## [To do]
Lines to return, exactly: from the line with "resource/cloudflare_access_group: Fix issue" to the line with "github.com/aws/aws-sdk-go-v2/service/s3 from 1.38.2" in the entries below, both included.

## [Supplied records]
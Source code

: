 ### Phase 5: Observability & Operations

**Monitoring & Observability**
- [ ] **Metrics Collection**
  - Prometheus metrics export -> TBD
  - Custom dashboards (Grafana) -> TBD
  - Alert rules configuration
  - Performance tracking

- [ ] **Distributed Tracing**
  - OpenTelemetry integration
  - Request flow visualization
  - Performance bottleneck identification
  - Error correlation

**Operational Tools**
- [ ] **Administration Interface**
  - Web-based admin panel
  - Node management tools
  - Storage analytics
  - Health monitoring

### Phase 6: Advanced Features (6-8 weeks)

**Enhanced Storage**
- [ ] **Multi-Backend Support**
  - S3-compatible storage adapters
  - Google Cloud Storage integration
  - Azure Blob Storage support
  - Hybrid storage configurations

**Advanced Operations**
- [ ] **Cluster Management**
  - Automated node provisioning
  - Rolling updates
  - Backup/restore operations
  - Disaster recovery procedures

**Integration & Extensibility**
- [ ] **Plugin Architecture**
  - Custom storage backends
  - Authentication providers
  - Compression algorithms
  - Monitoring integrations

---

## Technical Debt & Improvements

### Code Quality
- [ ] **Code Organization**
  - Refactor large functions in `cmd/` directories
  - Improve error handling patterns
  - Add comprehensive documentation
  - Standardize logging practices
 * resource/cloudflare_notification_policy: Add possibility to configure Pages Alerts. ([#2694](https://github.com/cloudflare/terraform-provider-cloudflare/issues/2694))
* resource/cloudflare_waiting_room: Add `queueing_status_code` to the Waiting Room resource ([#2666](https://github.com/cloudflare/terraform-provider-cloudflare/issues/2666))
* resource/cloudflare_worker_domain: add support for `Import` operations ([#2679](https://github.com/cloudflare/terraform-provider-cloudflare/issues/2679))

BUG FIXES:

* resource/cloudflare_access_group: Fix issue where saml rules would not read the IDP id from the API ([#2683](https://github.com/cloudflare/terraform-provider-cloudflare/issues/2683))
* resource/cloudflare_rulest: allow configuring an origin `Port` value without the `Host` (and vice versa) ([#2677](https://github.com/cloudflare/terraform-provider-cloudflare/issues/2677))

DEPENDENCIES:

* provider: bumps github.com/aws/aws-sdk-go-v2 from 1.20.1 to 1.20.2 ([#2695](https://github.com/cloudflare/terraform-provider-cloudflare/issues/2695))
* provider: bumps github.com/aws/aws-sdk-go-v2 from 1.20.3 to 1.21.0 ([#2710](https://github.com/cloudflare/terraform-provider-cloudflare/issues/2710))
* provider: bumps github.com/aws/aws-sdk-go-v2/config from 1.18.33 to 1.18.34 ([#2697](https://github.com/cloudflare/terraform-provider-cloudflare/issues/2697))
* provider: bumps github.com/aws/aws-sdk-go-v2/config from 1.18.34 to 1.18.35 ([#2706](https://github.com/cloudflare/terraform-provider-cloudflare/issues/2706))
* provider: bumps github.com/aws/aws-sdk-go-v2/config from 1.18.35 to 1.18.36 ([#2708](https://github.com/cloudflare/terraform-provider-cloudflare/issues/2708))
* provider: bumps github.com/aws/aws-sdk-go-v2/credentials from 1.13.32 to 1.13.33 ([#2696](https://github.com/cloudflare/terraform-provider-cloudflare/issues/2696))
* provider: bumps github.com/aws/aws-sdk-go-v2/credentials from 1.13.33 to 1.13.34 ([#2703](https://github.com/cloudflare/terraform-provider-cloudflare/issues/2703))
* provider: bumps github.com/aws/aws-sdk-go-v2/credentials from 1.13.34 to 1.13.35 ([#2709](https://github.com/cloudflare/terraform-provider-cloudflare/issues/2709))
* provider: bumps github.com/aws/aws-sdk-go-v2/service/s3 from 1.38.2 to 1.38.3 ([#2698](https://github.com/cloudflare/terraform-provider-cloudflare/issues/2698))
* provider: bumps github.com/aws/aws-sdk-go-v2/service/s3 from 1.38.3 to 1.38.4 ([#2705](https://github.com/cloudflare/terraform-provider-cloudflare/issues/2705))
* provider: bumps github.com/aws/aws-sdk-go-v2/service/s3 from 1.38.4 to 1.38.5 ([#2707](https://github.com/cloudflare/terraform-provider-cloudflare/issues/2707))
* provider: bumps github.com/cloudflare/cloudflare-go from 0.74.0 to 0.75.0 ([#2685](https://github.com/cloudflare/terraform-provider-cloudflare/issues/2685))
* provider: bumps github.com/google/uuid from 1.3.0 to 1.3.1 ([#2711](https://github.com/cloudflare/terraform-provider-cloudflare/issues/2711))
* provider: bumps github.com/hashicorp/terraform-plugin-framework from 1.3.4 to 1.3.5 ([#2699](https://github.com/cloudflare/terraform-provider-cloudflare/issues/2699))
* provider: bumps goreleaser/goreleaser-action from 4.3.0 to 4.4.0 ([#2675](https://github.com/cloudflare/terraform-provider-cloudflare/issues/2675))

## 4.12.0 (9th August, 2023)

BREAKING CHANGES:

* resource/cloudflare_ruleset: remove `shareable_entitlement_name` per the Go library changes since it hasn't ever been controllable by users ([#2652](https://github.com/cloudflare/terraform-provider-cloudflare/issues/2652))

## [Answer to this task]
* resource/cloudflare_access_group: Fix issue where saml rules would not read the IDP id from the API ([#2683](https://github.com/cloudflare/terraform-provider-cloudflare/issues/2683))
* resource/cloudflare_rulest: allow configuring an origin `Port` value without the `Host` (and vice versa) ([#2677](https://github.com/cloudflare/terraform-provider-cloudflare/issues/2677))

DEPENDENCIES:

* provider: bumps github.com/aws/aws-sdk-go-v2 from 1.20.1 to 1.20.2 ([#2695](https://github.com/cloudflare/terraform-provider-cloudflare/issues/2695))
* provider: bumps github.com/aws/aws-sdk-go-v2 from 1.20.3 to 1.21.0 ([#2710](https://github.com/cloudflare/terraform-provider-cloudflare/issues/2710))
* provider: bumps github.com/aws/aws-sdk-go-v2/config from 1.18.33 to 1.18.34 ([#2697](https://github.com/cloudflare/terraform-provider-cloudflare/issues/2697))
* provider: bumps github.com/aws/aws-sdk-go-v2/config from 1.18.34 to 1.18.35 ([#2706](https://github.com/cloudflare/terraform-provider-cloudflare/issues/2706))
* provider: bumps github.com/aws/aws-sdk-go-v2/config from 1.18.35 to 1.18.36 ([#2708](https://github.com/cloudflare/terraform-provider-cloudflare/issues/2708))
* provider: bumps github.com/aws/aws-sdk-go-v2/credentials from 1.13.32 to 1.13.33 ([#2696](https://github.com/cloudflare/terraform-provider-cloudflare/issues/2696))
* provider: bumps github.com/aws/aws-sdk-go-v2/credentials from 1.13.33 to 1.13.34 ([#2703](https://github.com/cloudflare/terraform-provider-cloudflare/issues/2703))
* provider: bumps github.com/aws/aws-sdk-go-v2/credentials from 1.13.34 to 1.13.35 ([#2709](https://github.com/cloudflare/terraform-provider-cloudflare/issues/2709))
* provider: bumps github.com/aws/aws-sdk-go-v2/service/s3 from 1.38.2 to 1.38.3 ([#2698](https://github.com/cloudflare/terraform-provider-cloudflare/issues/2698))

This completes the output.